* **Work task**
Which lines in the data below contain the word "article"? Return each of them.
--- Given data Enclosed Below ---
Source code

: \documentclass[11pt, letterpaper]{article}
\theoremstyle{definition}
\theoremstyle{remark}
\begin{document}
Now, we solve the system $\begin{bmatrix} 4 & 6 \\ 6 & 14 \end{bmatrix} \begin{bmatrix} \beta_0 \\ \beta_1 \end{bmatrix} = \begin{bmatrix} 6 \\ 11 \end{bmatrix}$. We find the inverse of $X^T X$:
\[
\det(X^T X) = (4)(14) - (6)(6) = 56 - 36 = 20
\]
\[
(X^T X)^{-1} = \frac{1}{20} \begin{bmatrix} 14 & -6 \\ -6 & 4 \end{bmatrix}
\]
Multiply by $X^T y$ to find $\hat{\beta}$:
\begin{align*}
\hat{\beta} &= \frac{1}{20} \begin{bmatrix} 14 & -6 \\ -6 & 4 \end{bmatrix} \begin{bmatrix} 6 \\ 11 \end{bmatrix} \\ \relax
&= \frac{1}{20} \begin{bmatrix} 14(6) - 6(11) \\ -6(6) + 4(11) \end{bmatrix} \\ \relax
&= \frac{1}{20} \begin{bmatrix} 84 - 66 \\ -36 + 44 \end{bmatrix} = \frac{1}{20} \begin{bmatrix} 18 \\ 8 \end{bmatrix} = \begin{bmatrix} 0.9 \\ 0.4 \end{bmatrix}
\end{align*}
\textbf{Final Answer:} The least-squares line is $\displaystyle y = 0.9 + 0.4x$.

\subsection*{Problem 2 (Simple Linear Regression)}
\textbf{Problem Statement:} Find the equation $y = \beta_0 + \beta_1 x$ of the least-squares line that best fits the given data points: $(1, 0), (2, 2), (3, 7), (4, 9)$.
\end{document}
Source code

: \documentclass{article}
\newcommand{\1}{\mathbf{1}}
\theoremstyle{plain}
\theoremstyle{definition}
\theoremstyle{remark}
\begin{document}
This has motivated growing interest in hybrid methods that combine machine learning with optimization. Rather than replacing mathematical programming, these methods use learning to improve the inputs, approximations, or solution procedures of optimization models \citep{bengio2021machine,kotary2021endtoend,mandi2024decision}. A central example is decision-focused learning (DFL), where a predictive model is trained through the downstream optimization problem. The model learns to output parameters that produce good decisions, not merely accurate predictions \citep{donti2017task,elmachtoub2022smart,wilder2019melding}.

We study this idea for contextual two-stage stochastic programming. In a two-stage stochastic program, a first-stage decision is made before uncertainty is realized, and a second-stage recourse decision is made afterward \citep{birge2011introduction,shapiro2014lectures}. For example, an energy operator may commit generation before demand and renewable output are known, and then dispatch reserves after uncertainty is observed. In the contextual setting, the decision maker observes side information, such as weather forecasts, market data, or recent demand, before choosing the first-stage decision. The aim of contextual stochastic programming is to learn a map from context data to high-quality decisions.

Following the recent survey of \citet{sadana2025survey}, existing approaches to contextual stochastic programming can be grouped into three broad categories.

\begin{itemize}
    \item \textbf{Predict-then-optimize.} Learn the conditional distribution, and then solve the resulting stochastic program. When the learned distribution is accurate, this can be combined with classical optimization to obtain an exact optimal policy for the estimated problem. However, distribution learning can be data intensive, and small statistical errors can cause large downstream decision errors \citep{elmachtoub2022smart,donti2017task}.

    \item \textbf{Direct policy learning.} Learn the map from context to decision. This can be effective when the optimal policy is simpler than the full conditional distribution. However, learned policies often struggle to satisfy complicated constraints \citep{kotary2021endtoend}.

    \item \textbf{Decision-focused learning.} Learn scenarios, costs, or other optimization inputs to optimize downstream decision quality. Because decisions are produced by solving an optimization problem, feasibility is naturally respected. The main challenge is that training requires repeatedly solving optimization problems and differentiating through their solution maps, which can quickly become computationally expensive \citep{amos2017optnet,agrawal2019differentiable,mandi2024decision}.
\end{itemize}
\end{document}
--- End of Enclosed Given data ---
* **Response**
: \documentclass[11pt, letterpaper]{article}
: \documentclass{article}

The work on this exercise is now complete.